The Clintons’ long effort to convey the key attributes of that moral decency is, as noted, a work in progress that has never made any progress. The junkyard of bellowed, didactic banalities that constitute Mrs. Clinton’s inventory of pronouncements is not, however, simply a random assortment. Two recurring themes suggest how she understands the larger purpose of her political career.
The first is the determination to secure a better future. In keeping with anti-foundationalism, however, all questions about the attributes that would make one future better than another, or than the present, are left unasked and unanswered. Since liberalism has discarded the idea of a human nature with any particular intrinsic qualities, human flourishing can mean nothing other or more than facilitating the pursuit, by as many people as possible, of as many of their aspirations as possible. Upon ending her 2008 presidential campaign, Clinton said, “I entered this race because I have an old-fashioned conviction that public service is about helping people solve their problems and live their dreams.”
The second theme amounts to a sprawling elaboration of the feminist axiom that the personal is political. Its original meaning was that catcalls from construction workers, or the awarding of a coveted promotion to an inferior male co-worker, were not just affronts but consequences flowing directly from the power structures that feminists had to discern and dismantle.
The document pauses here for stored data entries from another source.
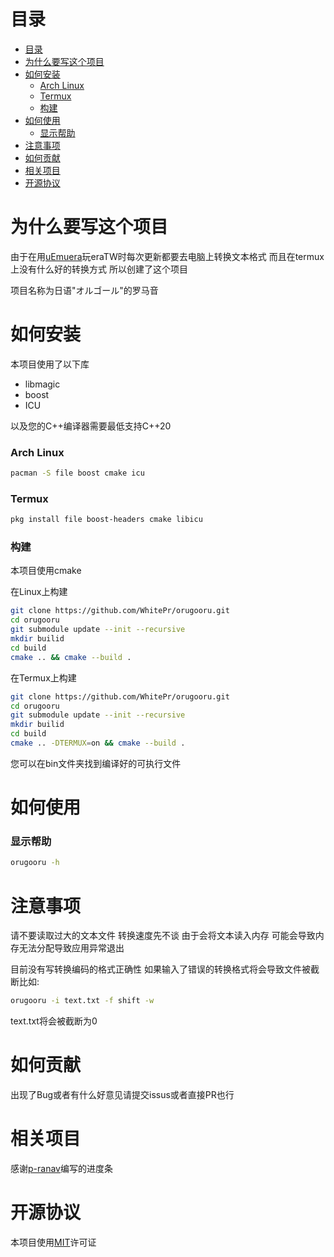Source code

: # 目录
- [目录](#目录)
- [为什么要写这个项目](#为什么要写这个项目)
- [如何安装](#如何安装)
    - [Arch Linux](#arch-linux)
    - [Termux](#termux)
    - [构建](#构建)
- [如何使用](#如何使用)
    - [显示帮助](#显示帮助)
- [注意事项](#注意事项)
- [如何贡献](#如何贡献)
- [相关项目](#相关项目)
- [开源协议](#开源协议)

# 为什么要写这个项目
由于在用[uEmuera](https://github.com/xerysherry/uEmuera)玩eraTW时每次更新都要去电脑上转换文本格式 而且在termux上没有什么好的转换方式 所以创建了这个项目

项目名称为日语"オルゴール"的罗马音

# 如何安装

本项目使用了以下库
* libmagic
* boost
* ICU
  
以及您的C++编译器需要最低支持C++20

### Arch Linux

```sh 
pacman -S file boost cmake icu
```

### Termux
```sh
pkg install file boost-headers cmake libicu
```


### 构建

本项目使用cmake

在Linux上构建
```sh
git clone https://github.com/WhitePr/orugooru.git
cd orugooru
git submodule update --init --recursive
mkdir builid
cd build
cmake .. && cmake --build . 
```
在Termux上构建
```sh
git clone https://github.com/WhitePr/orugooru.git
cd orugooru
git submodule update --init --recursive
mkdir builid
cd build
cmake .. -DTERMUX=on && cmake --build . 
```
您可以在bin文件夹找到编译好的可执行文件

# 如何使用

### 显示帮助

```sh
orugooru -h
```

# 注意事项
请不要读取过大的文本文件 转换速度先不谈 由于会将文本读入内存 可能会导致内存无法分配导致应用异常退出

目前没有写转换编码的格式正确性 如果输入了错误的转换格式将会导致文件被截断比如:

```sh
orugooru -i text.txt -f shift -w 
```

text.txt将会被截断为0

# 如何贡献
出现了Bug或者有什么好意见请提交issus或者直接PR也行

# 相关项目
感谢[p-ranav](https://github.com/p-ranav)编写的进度条

# 开源协议
本项目使用[MIT](./license)许可证 

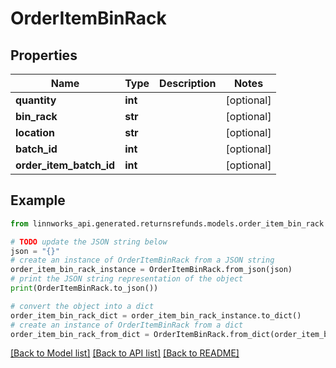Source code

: # OrderItemBinRack


## Properties

Name | Type | Description | Notes
------------ | ------------- | ------------- | -------------
**quantity** | **int** |  | [optional] 
**bin_rack** | **str** |  | [optional] 
**location** | **str** |  | [optional] 
**batch_id** | **int** |  | [optional] 
**order_item_batch_id** | **int** |  | [optional] 

## Example

```python
from linnworks_api.generated.returnsrefunds.models.order_item_bin_rack import OrderItemBinRack

# TODO update the JSON string below
json = "{}"
# create an instance of OrderItemBinRack from a JSON string
order_item_bin_rack_instance = OrderItemBinRack.from_json(json)
# print the JSON string representation of the object
print(OrderItemBinRack.to_json())

# convert the object into a dict
order_item_bin_rack_dict = order_item_bin_rack_instance.to_dict()
# create an instance of OrderItemBinRack from a dict
order_item_bin_rack_from_dict = OrderItemBinRack.from_dict(order_item_bin_rack_dict)
```
[[Back to Model list]](../README.md#documentation-for-models) [[Back to API list]](../README.md#documentation-for-api-endpoints) [[Back to README]](../README.md)


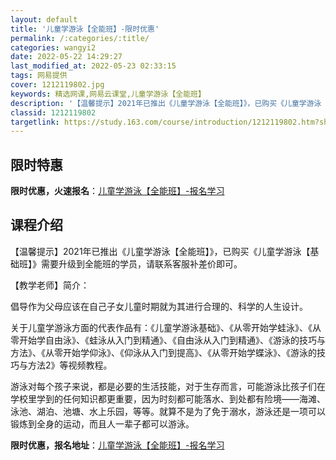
 ```yaml
---
layout: default
title: '儿童学游泳【全能班】-限时优惠'
permalink: /:categories/:title/
categories: wangyi2
date: 2022-05-22 14:29:27
last_modified_at: 2022-05-23 02:33:15
tags: 网易提供
cover: 1212119802.jpg
keywords: 精选网课,网易云课堂,儿童学游泳【全能班】
description: '【温馨提示】2021年已推出《儿童学游泳【全能班】》，已购买《儿童学游泳【基础班】》需要升级到全能班的学员，请联系客服补'
classid: 1212119802
targetlink: https://study.163.com/course/introduction/1212119802.htm?share=1&shareId=1025206652&utm_campaign=share&utm_medium=iphoneShare&utm_source=&utm_u=1025206652
---
```


## 限时特惠

**限时优惠，火速报名**：[儿童学游泳【全能班】-报名学习](https://study.163.com/course/introduction/1212119802.htm?share=1&shareId=1025206652&utm_campaign=share&utm_medium=iphoneShare&utm_source=&utm_u=1025206652)

## 课程介绍

【温馨提示】2021年已推出《儿童学游泳【全能班】》，已购买《儿童学游泳【基础班】》需要升级到全能班的学员，请联系客服补差价即可。

【教学老师】简介：

倡导作为父母应该在自己子女儿童时期就为其进行合理的、科学的人生设计。

关于儿童学游泳方面的代表作品有：《儿童学游泳基础》、《从零开始学蛙泳》、《从零开始学自由泳》、《蛙泳从入门到精通》、《自由泳从入门到精通》、《游泳的技巧与方法》、《从零开始学仰泳》、《仰泳从入门到提高》、《从零开始学蝶泳》、《游泳的技巧与方法2》等视频教程。

游泳对每个孩子来说，都是必要的生活技能，对于生存而言，可能游泳比孩子们在学校里学到的任何知识都更重要，因为时刻都可能落水、到处都有险境——海滩、泳池、湖泊、池塘、水上乐园，等等。就算不是为了免于溺水，游泳还是一项可以锻炼到全身的运动，而且人一辈子都可以游泳。

**限时优惠，报名地址**：[儿童学游泳【全能班】-报名学习](https://study.163.com/course/introduction/1212119802.htm?share=1&shareId=1025206652&utm_campaign=share&utm_medium=iphoneShare&utm_source=&utm_u=1025206652)

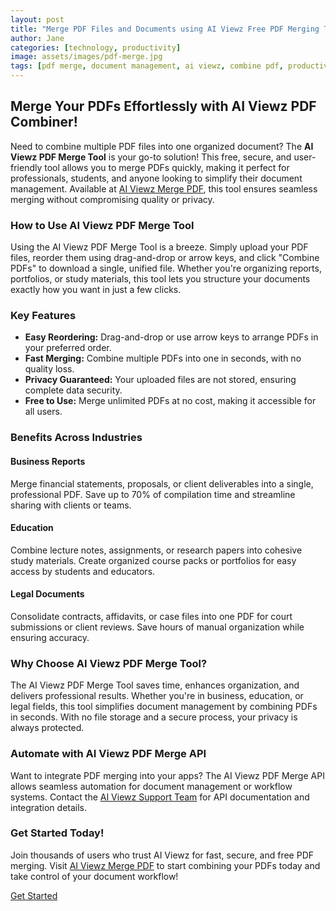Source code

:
 ```yaml
---
layout: post
title: "Merge PDF Files and Documents using AI Viewz Free PDF Merging Tool"
author: Jane
categories: [technology, productivity]
image: assets/images/pdf-merge.jpg
tags: [pdf merge, document management, ai viewz, combine pdf, productivity]
---
```


## Merge Your PDFs Effortlessly with AI Viewz PDF Combiner!

Need to combine multiple PDF files into one organized document? The **AI Viewz PDF Merge Tool** is your go-to solution! This free, secure, and user-friendly tool allows you to merge PDFs quickly, making it perfect for professionals, students, and anyone looking to simplify their document management. Available at [AI Viewz Merge PDF](https://www.aiviewz.com/merge-pdf), this tool ensures seamless merging without compromising quality or privacy.

### How to Use AI Viewz PDF Merge Tool

Using the AI Viewz PDF Merge Tool is a breeze. Simply upload your PDF files, reorder them using drag-and-drop or arrow keys, and click "Combine PDFs" to download a single, unified file. Whether you're organizing reports, portfolios, or study materials, this tool lets you structure your documents exactly how you want in just a few clicks.

### Key Features

* **Easy Reordering:** Drag-and-drop or use arrow keys to arrange PDFs in your preferred order.
* **Fast Merging:** Combine multiple PDFs into one in seconds, with no quality loss.
* **Privacy Guaranteed:** Your uploaded files are not stored, ensuring complete data security.
* **Free to Use:** Merge unlimited PDFs at no cost, making it accessible for all users.

### Benefits Across Industries

#### Business Reports
Merge financial statements, proposals, or client deliverables into a single, professional PDF. Save up to 70% of compilation time and streamline sharing with clients or teams.

#### Education
Combine lecture notes, assignments, or research papers into cohesive study materials. Create organized course packs or portfolios for easy access by students and educators.

#### Legal Documents
Consolidate contracts, affidavits, or case files into one PDF for court submissions or client reviews. Save hours of manual organization while ensuring accuracy.

### Why Choose AI Viewz PDF Merge Tool?

The AI Viewz PDF Merge Tool saves time, enhances organization, and delivers professional results. Whether you're in business, education, or legal fields, this tool simplifies document management by combining PDFs in seconds. With no file storage and a secure process, your privacy is always protected.

### Automate with AI Viewz PDF Merge API

Want to integrate PDF merging into your apps? The AI Viewz PDF Merge API allows seamless automation for document management or workflow systems. Contact the [AI Viewz Support Team](https://www.aiviewz.com/support) for API documentation and integration details.

### Get Started Today!

Join thousands of users who trust AI Viewz for fast, secure, and free PDF merging. Visit [AI Viewz Merge PDF](https://www.aiviewz.com/merge-pdf) to start combining your PDFs today and take control of your document workflow!

[Get Started](https://www.aiviewz.com/merge-pdf)
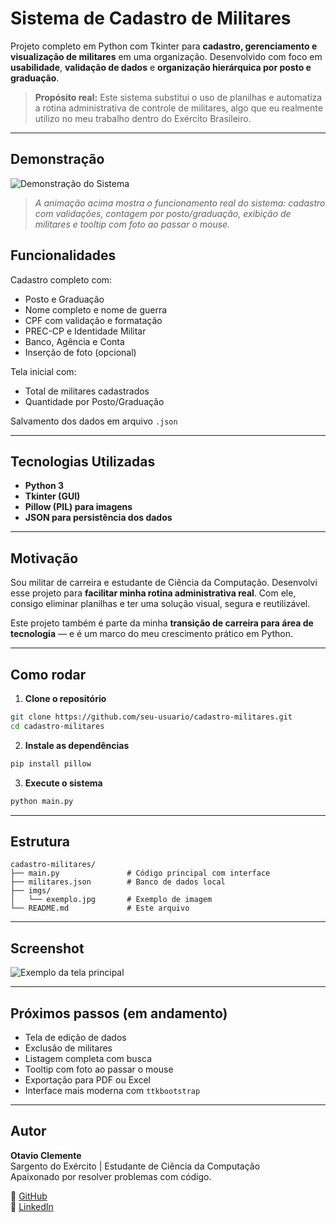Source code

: #  Sistema de Cadastro de Militares

Projeto completo em Python com Tkinter para **cadastro, gerenciamento e visualização de militares** em uma organização. Desenvolvido com foco em **usabilidade**, **validação de dados** e **organização hierárquica por posto e graduação**.

>  **Propósito real:** Este sistema substitui o uso de planilhas e automatiza a rotina administrativa de controle de militares, algo que eu realmente utilizo no meu trabalho dentro do Exército Brasileiro.

---
##  Demonstração

![Demonstração do Sistema](execucao.gif)

> *A animação acima mostra o funcionamento real do sistema: cadastro com validações, contagem por posto/graduação, exibição de militares e tooltip com foto ao passar o mouse.*
##  Funcionalidades

 Cadastro completo com:
- Posto e Graduação  
- Nome completo e nome de guerra  
- CPF com validação e formatação  
- PREC-CP e Identidade Militar  
- Banco, Agência e Conta  
- Inserção de foto (opcional)

 Tela inicial com:
- Total de militares cadastrados  
- Quantidade por Posto/Graduação

 Salvamento dos dados em arquivo `.json`

---

##  Tecnologias Utilizadas

- **Python 3**
- **Tkinter (GUI)**
- **Pillow (PIL) para imagens**
- **JSON para persistência dos dados**

---

##  Motivação

Sou militar de carreira e estudante de Ciência da Computação. Desenvolvi esse projeto para **facilitar minha rotina administrativa real**. Com ele, consigo eliminar planilhas e ter uma solução visual, segura e reutilizável.

Este projeto também é parte da minha **transição de carreira para área de tecnologia** — e é um marco do meu crescimento prático em Python.

---

##  Como rodar

1. **Clone o repositório**
```bash
git clone https://github.com/seu-usuario/cadastro-militares.git
cd cadastro-militares
```

2. **Instale as dependências**
```bash
pip install pillow
```

3. **Execute o sistema**
```bash
python main.py
```

---

##  Estrutura

```
cadastro-militares/
├── main.py               # Código principal com interface
├── militares.json        # Banco de dados local
├── imgs/
│   └── exemplo.jpg       # Exemplo de imagem
└── README.md             # Este arquivo
```

---

##  Screenshot

![Exemplo da tela principal](imgs/exemplo.jpg)

---

##  Próximos passos (em andamento)

-  Tela de edição de dados  
-  Exclusão de militares  
-  Listagem completa com busca  
-  Tooltip com foto ao passar o mouse  
-  Exportação para PDF ou Excel  
-  Interface mais moderna com `ttkbootstrap`

---

##  Autor

**Otavio Clemente**  
Sargento do Exército | Estudante de Ciência da Computação  
Apaixonado por resolver problemas com código.

🔗 [GitHub](https://github.com/OtavioClemente-bit)  
🔗 [LinkedIn](https://www.linkedin.com/in/otavio-clemente-36056b2b5/)

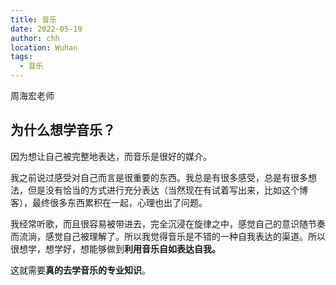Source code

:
 ```yaml
---
title: 音乐
date: 2022-05-19
author: chh
location: Wuhan
tags:
  - 音乐
---
```


周海宏老师

## 为什么想学音乐？

因为想让自己被完整地表达，而音乐是很好的媒介。

我之前说过感受对自己而言是很重要的东西。我总是有很多感受，总是有很多想法，但是没有恰当的方式进行充分表达（当然现在有试着写出来，比如这个博客），最终很多东西累积在一起，心理也出了问题。

我经常听歌，而且很容易被带进去，完全沉浸在旋律之中，感觉自己的意识随节奏而流淌，感觉自己被理解了。所以我觉得音乐是不错的一种自我表达的渠道。所以很想学，想学好，想能够做到**利用音乐自如表达自我。**

这就需要**真的去学音乐的专业知识**。
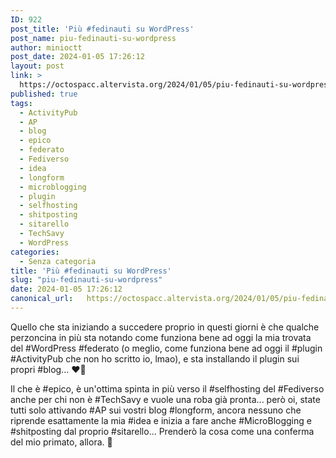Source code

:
 ```yaml
---
ID: 922
post_title: 'Più #fedinauti su WordPress'
post_name: piu-fedinauti-su-wordpress
author: minioctt
post_date: 2024-01-05 17:26:12
layout: post
link: >
  https://octospacc.altervista.org/2024/01/05/piu-fedinauti-su-wordpress/
published: true
tags:
  - ActivityPub
  - AP
  - blog
  - epico
  - federato
  - Fediverso
  - idea
  - longform
  - microblogging
  - plugin
  - selfhosting
  - shitposting
  - sitarello
  - TechSavy
  - WordPress
categories:
  - Senza categoria
title: 'Più #fedinauti su WordPress'
slug: "piu-fedinauti-su-wordpress"
date: 2024-01-05 17:26:12
canonical_url:   https://octospacc.altervista.org/2024/01/05/piu-fedinauti-su-wordpress/
---
```

<!-- wp:paragraph -->
<p markdown="1">Quello che sta iniziando a succedere proprio in questi giorni è che qualche perzoncina in più sta notando come funziona bene ad oggi la mia trovata del #WordPress #federato (o meglio, come funziona bene ad oggi il #plugin #ActivityPub che non ho scritto io, lmao), e sta installando il plugin sui propri #blog... ❤️‍🔥</p>
<!-- /wp:paragraph -->

<!-- wp:paragraph -->
<p markdown="1">Il che è #epico, è un'ottima spinta in più verso il #selfhosting del #Fediverso anche per chi non è #TechSavy e vuole una roba già pronta... però oi, state tutti solo attivando #AP sui vostri blog #longform, ancora nessuno che riprende esattamente la mia #idea e inizia a fare anche #MicroBlogging e #shitposting dal proprio #sitarello... Prenderò la cosa come una conferma del mio primato, allora. 🙉</p>
<!-- /wp:paragraph -->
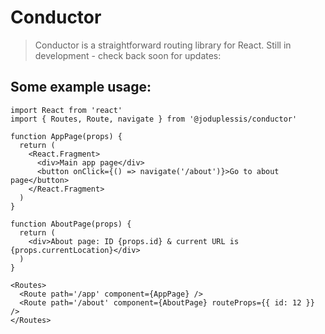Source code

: # Conductor

> Conductor is a straightforward routing library for React. Still in development - check back soon for updates:

## Some example usage:
```
import React from 'react'
import { Routes, Route, navigate } from '@joduplessis/conductor'

function AppPage(props) {
  return (
  	<React.Fragment>
      <div>Main app page</div>
      <button onClick={() => navigate('/about')}>Go to about page</button>
    </React.Fragment>
  )
}

function AboutPage(props) {
  return (
    <div>About page: ID {props.id} & current URL is {props.currentLocation}</div>
  )
}

<Routes>
  <Route path='/app' component={AppPage} />
  <Route path='/about' component={AboutPage} routeProps={{ id: 12 }} />
</Routes>
```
The underlying idea was that men and women were so fundamentally similar that the detail of being one or the other should, in a just world, have a negligible impact on how any individual’s life unfolds. As an undergraduate at Wellesley in the late 1960s, and then a law student at Yale, Hillary Rodham was certainly well acquainted with this viewpoint. It’s hard to believe she didn’t share it, at least in part.
In her maturity, however, Mrs. Clinton has drawn heavily on the older, supposedly discredited idea that women are innately, distinctively preoccupied with family cohesion and, above all, children’s well-being. On that basis she has asserted, over and over, that the personal is political and the political is personal. To care for a child now requires acute, often alarmed, cognizance of the endless list of social and economic conditions that can help or hinder children’s development. Citizenship, whether it consists of volunteering for some community-improvement project or voting for candidates dedicated to helping children, is an extension of responsible parenthood. To govern a modern nation, by the same token, requires fully grasping the array of trends and problems besetting families. Public officials must, accordingly, subordinate all other policy concerns to fashioning government responses that meet and master those challenges. As a result, leadership is a kind of parenthood writ large.